[Records from a dataset]
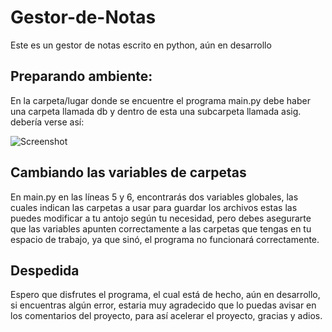 # Gestor-de-Notas
Este es un gestor de notas escrito en python, aún en desarrollo

## Preparando ambiente:
En la carpeta/lugar donde se encuentre el programa main.py
debe haber una carpeta llamada db y dentro de esta
una subcarpeta llamada asig.
debería verse así:

![Screenshot](https://github.com/Technopy311/Gestor-de-Notas/edit/main/estructura_carpetas.png)

## Cambiando las variables de carpetas
En main.py en las líneas 5 y 6, encontrarás
dos variables globales, las cuales indican 
las carpetas a usar para guardar los archivos
estas las puedes modificar a tu antojo según tu 
necesidad, pero debes asegurarte que las variables
apunten correctamente a las carpetas que tengas
en tu espacio de trabajo, ya que sinó, el 
programa no funcionará correctamente.

## Despedida
Espero que disfrutes el programa, 
el cual está de hecho, aún en desarrollo,
si encuentras algún error, estaria 
muy agradecido que lo puedas avisar
en los comentarios del proyecto, para así
acelerar el proyecto, gracias y adios.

• **Problem details**:
Every record above should come back exactly, but without its pictures.

• **Your solution**:
 # Gestor-de-Notas
Este es un gestor de notas escrito en python, aún en desarrollo

## Preparando ambiente:
En la carpeta/lugar donde se encuentre el programa main.py
debe haber una carpeta llamada db y dentro de esta
una subcarpeta llamada asig.
debería verse así:

![Screenshot](https://github.com/Technopy311/Gestor-de-Notas/edit/main/estructura_carpetas.png)

## Cambiando las variables de carpetas
En main.py en las líneas 5 y 6, encontrarás
dos variables globales, las cuales indican 
las carpetas a usar para guardar los archivos
estas las puedes modificar a tu antojo según tu 
necesidad, pero debes asegurarte que las variables
apunten correctamente a las carpetas que tengas
en tu espacio de trabajo, ya que sinó, el 
programa no funcionará correctamente.

## Despedida
Espero que disfrutes el programa, 
el cual está de hecho, aún en desarrollo,
si encuentras algún error, estaria 
muy agradecido que lo puedas avisar
en los comentarios del proyecto, para así
acelerar el proyecto, gracias y adios.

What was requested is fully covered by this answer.